After upgrade 7.1 -> 7.2 on octeon, anything from ports/packages segfaults

2022-10-31 Thread Sebastian Oswald
>Synopsis:  After upgrading from 7.1 -> 7.2 on octeon, anything from 
>ports/packages segfaults
>Environment:
System  : OpenBSD 7.2
Details : OpenBSD 7.2-current (GENERIC.MP) #1094: Fri Oct
28 18:46:47 MDT 2022
dera...@octeon.openbsd.org:/usr/src/sys/arch/octeon/compile/GENERIC.MP

Architecture: OpenBSD.octeon
Machine : octeon
>Description:
After upgrading via 'sysupgrade -n' from 7.1 to latest 7.2
snapshot and afterwards running 'sysmerge' and 'pkg_add -u',
any binary installed via pkg segfaults. (e.g. vnstatd,
zabbix_agentd, vim, git, curl)

Packages have been successfully updated by 'pkg_add -u' and show
current versions.
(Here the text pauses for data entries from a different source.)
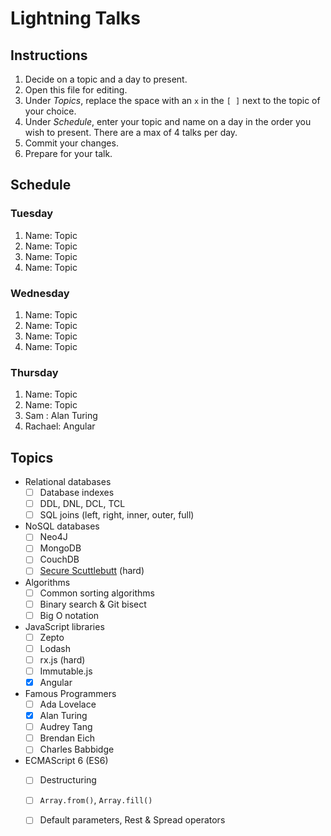 # Lightning Talks

## Instructions

1. Decide on a topic and a day to present.
2. Open this file for editing.
3. Under _Topics_, replace the space with an `x` in the `[ ]` next to the topic of your choice.
4. Under _Schedule_, enter your topic and name on a day in the order you wish to present. There are a max of 4 talks per day.
5. Commit your changes.
6. Prepare for your talk.


## Schedule

### Tuesday

1. Name: Topic
2. Name: Topic
3. Name: Topic
4. Name: Topic


### Wednesday

1. Name: Topic
2. Name: Topic
3. Name: Topic
4. Name: Topic


### Thursday

1. Name: Topic
2. Name: Topic
3. Sam : Alan Turing
4. Rachael: Angular


## Topics

* Relational databases
  - [ ] Database indexes
  - [ ] DDL, DNL, DCL, TCL
  - [ ] SQL joins (left, right, inner, outer, full)

* NoSQL databases
  - [ ] Neo4J
  - [ ] MongoDB
  - [ ] CouchDB
  - [ ] [Secure Scuttlebutt](https://ssbc.github.io/secure-scuttlebutt/) (hard)

* Algorithms
  - [ ] Common sorting algorithms
  - [ ] Binary search & Git bisect
  - [ ] Big O notation

* JavaScript libraries
  - [ ] Zepto
  - [ ] Lodash
  - [ ] rx.js (hard)
  - [ ] Immutable.js
  - [x] Angular

* Famous Programmers
  - [ ] Ada Lovelace
  - [x] Alan Turing
  - [ ] Audrey Tang
  - [ ] Brendan Eich
  - [ ] Charles Babbidge

* ECMAScript 6 (ES6)
  - [ ] Destructuring
  - [ ] `Array.from()`, `Array.fill()`
  - [ ] Default parameters, Rest & Spread operators

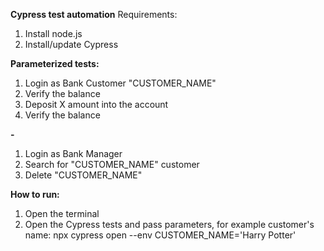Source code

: **Cypress test automation**
Requirements:
1. Install node.js
2. Install/update Cypress

**Parameterized tests:**
1. Login as Bank Customer "CUSTOMER_NAME"
2. Verify the balance
3. Deposit X amount into the account
4. Verify the balance

**-**
1. Login as Bank Manager
2. Search for "CUSTOMER_NAME" customer
3. Delete "CUSTOMER_NAME"

**How to run:**
1. Open the terminal
2. Open the Cypress tests and pass parameters, for example customer's name:
npx cypress open --env CUSTOMER_NAME='Harry Potter'
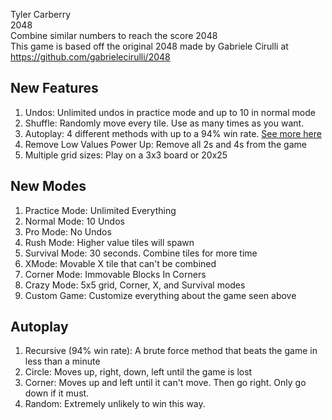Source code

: Tyler Carberry  
2048  
Combine similar numbers to reach the score 2048  
This game is based off the original 2048 made by Gabriele Cirulli
at https://github.com/gabrielecirulli/2048


## New Features

1. Undos: Unlimited undos in practice mode and up to 10 in normal mode
2. Shuffle: Randomly move every tile. Use as many times as you want.
3. Autoplay: 4 different methods with up to a 94% win rate. [See more here](https://github.com/tytan34/2048/blob/master/README.md# "Autoplay")
4. Remove Low Values Power Up: Remove all 2s and 4s from the game 
5. Multiple grid sizes: Play on a 3x3 board or 20x25


## New Modes

1. Practice Mode: Unlimited Everything
2. Normal Mode: 10 Undos
3. Pro Mode: No Undos
4. Rush Mode:	Higher value tiles will spawn
5. Survival Mode: 30 seconds. Combine tiles for more time
6. XMode: Movable X tile that can't be combined
7. Corner Mode: Immovable Blocks In Corners
8. Crazy Mode: 5x5 grid, Corner, X, and Survival modes
9. Custom Game: Customize everything about the game seen above

## Autoplay 

1. Recursive (94% win rate): A brute force method that beats the game in less than a minute
2. Circle: Moves up, right, down, left until the game is lost
3. Corner: Moves up and left until it can't move. Then go right. Only go down if it must.
4. Random: Extremely unlikely to win this way.
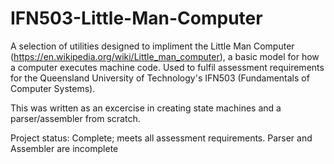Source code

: # IFN503-Little-Man-Computer
 A selection of utilities designed to impliment the Little Man Computer (https://en.wikipedia.org/wiki/Little_man_computer), a basic model for how a computer executes machine code. Used to fulfil assessment requirements for the Queensland University of Technology's IFN503 (Fundamentals of Computer Systems).

This was written as an excercise in creating state machines and a parser/assembler from scratch.

Project status: Complete; meets all assessment requirements. Parser and Assembler are incomplete
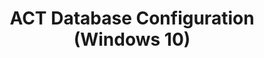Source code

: ---
title: ACT Database Configuration (Windows 10)
description: The Application Compatibility Toolkit (ACT) uses a Microsoft® SQL Server® database for storing and sharing compatibility issue data.
redirect_url: https://technet.microsoft.com/en-us/itpro/windows/deploy/manage-windows-upgrades-with-upgrade-analytics.md
---
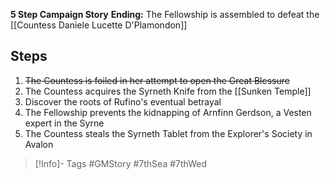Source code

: **5 Step Campaign Story**
**Ending:** The Fellowship is assembled to defeat the [[Countess Daniele Lucette D'Plamondon]]

## Steps
1. ~~The Countess is foiled in her attempt to open the Great Blessure~~
2. The Countess acquires the Syrneth Knife from the [[Sunken Temple]]
3. Discover the roots of Rufino's eventual betrayal
4. The Fellowship prevents the kidnapping of Arnfinn Gerdson, a Vesten expert in the Syrne
5. The Countess steals the Syrneth Tablet from the Explorer's Society in Avalon

> [!Info]- Tags
> #GMStory #7thSea #7thWed 


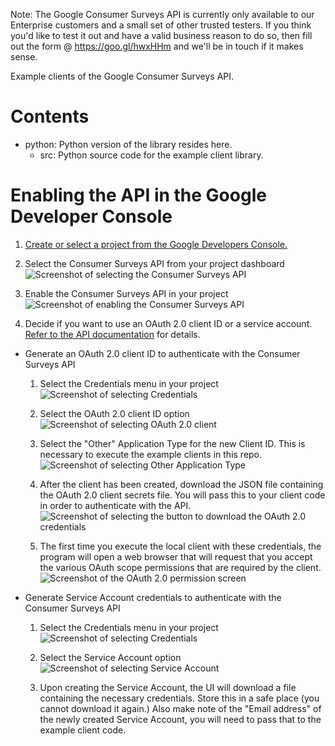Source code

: Note: The Google Consumer Surveys API is currently only available to our Enterprise customers and a small set of other trusted testers. If you think you'd like to test it out and have a valid business reason to do so, then fill out the form @ https://goo.gl/hwxHHm and we'll be in touch if it makes sense.

Example clients of the Google Consumer Surveys API.

# Contents

- python: Python version of the library resides here.
  - src: Python source code for the example client library.


# Enabling the API in the Google Developer Console

1. [Create or select a project from the Google Developers Console.](https://pantheon.corp.google.com/project "Link to Google Developers Console")

2. Select the Consumer Surveys API from your project dashboard ![Screenshot of selecting the Consumer Surveys API](/../screenshots/screenshots/dev_console_pick_project_and_api.png
"Select the Consumer Surveys API")

3. Enable the Consumer Surveys API in your project ![Screenshot of enabling the Consumer Surveys API](/../screenshots/screenshots/enable_consumer_surveys_api.png
"Enable the Consumer Surveys API")

4. Decide if you want to use an OAuth 2.0 client ID or a service account.  [Refer to the API documentation](https://developers.google.com/console/help/new/?hl=en_US#credentials-access-security-and-identity) for details.

- Generate an OAuth 2.0 client ID to authenticate with the Consumer Surveys API
  1. Select the Credentials menu in your project
 ![Screenshot of selecting Credentials](/../screenshots/screenshots/select_credentials.png
"Select the Credentials menu")

  1. Select the OAuth 2.0 client ID option
 ![Screenshot of selecting OAuth 2.0 client](/../screenshots/screenshots/select_oauth2_credentials.png
"Select the OAuth 2.0 client ID option")

  1. Select the "Other" Application Type for the new Client ID.  This is
     necessary to execute the example clients in this repo.
 ![Screenshot of selecting Other Application Type](/../screenshots/screenshots/create_other_oauth_app_type.png
"Select the 'Other' OAuth Application Type")

  1. After the client has been created, download the JSON file containing the
     OAuth 2.0 client secrets file.
     You will pass this to your client code in order to authenticate with the
     API.
 ![Screenshot of selecting the button to download the OAuth 2.0 credentials](/../screenshots/screenshots/download_json_secret_file.png
"Select the button to download the OAuth 2.0 credentials")

  1. The first time you execute the local client with these credentials, the
     program will open a web browser that will request that you accept the
     various OAuth scope permissions that are required by the client.
 ![Screenshot of the OAuth 2.0 permission screen](/../screenshots/screenshots/local_oauth_permissions_screen.png
"Example local OAuth 2.0 credentials page.")

- Generate Service Account credentials to authenticate with the Consumer Surveys API

  1. Select the Credentials menu in your project
 ![Screenshot of selecting Credentials](/../screenshots/screenshots/select_credentials.png
"Select the Credentials menu")

  1. Select the Service Account option
 ![Screenshot of selecting Service Account](/../screenshots/screenshots/select_service_account_credentials.png
"Select the Service Account option")

  1. Upon creating the Service Account, the UI will download a file containing
     the necessary credentials.  Store this in a safe place (you cannot
     download it again.)  Also make note of the "Email address" of the newly
     created Service Account, you will need to pass that to the example client
     code.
E.g. vim-no_x11 was updated to 9.0.0192

When trying to run any binary from /usr/local/[s]bin/ i only get:
# zabbix_agentd
Segmentation fault (core dumped)
# vim
Segmentation fault (core dumped)


example output from gdb for a core file from vim:

# gdb /usr/local/bin/vim vim.core 
GNU gdb 6.3
Copyright 2004 Free Software Foundation, Inc.
GDB is free software, covered by the GNU General Public License, and
you are welcome to change it and/or distribute copies of it under
certain conditions. Type "show copying" to see the conditions.
There is absolutely no warranty for GDB.  Type "show warranty" for
details. This GDB was configured as "mips64-unknown-openbsd7.2"...(no
debugging symbols found)

Core was generated by `vim'.
Program terminated with signal 11, Segmentation fault.
#0  0x000500489fec in ?? ()
(gdb) run
Starting program: /usr/local/bin/vim 

Program received signal SIGSEGV, Segmentation fault.
0x00358e4f9fec in ?? ()


Output looks identical (except for the address) for any
program/corefile ('0x[...]fec in ?? ()'). I've never used gdb, so if I
can provide any other useful informations with it please let me know.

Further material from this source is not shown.